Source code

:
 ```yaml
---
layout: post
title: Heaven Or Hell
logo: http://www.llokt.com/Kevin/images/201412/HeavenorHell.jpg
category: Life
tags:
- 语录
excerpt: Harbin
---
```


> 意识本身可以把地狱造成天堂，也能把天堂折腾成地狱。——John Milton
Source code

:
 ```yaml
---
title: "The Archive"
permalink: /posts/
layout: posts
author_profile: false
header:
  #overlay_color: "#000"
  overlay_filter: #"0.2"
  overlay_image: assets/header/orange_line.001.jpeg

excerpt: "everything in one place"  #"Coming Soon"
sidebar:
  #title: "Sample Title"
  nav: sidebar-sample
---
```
---
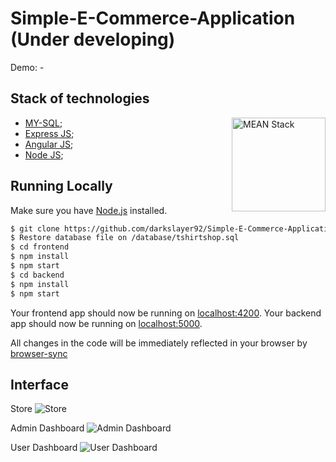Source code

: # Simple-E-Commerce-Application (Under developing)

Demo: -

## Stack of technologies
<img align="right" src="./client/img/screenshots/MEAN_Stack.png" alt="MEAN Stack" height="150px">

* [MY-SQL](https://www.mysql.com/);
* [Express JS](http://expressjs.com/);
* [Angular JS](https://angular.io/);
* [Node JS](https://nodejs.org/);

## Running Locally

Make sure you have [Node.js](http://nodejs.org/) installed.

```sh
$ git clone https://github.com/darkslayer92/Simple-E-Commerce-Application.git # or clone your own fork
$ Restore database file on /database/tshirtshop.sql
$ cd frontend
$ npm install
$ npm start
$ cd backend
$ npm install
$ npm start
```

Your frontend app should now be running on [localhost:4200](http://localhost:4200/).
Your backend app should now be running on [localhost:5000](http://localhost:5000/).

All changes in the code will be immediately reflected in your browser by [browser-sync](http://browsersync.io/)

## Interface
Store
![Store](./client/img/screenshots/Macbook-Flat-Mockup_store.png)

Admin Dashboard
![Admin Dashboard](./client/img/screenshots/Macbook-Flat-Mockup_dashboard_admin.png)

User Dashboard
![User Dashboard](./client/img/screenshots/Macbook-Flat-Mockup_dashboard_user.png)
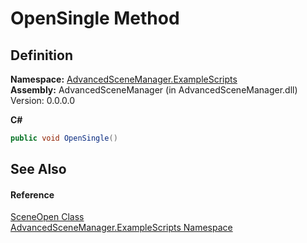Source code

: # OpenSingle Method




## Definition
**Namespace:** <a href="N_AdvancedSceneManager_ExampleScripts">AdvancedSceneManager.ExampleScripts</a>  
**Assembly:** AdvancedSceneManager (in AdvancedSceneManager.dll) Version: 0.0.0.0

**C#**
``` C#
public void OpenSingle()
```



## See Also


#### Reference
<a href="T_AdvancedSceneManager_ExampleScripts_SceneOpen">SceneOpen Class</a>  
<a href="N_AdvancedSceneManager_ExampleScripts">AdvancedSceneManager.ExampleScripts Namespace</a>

# [WORK ITEM]
Your task is to find each line in the entries that contains the string "nodejs" and copy it.

# [OUTPUT BELOW]
* [Node JS](https://nodejs.org/);
Make sure you have [Node.js](http://nodejs.org/) installed.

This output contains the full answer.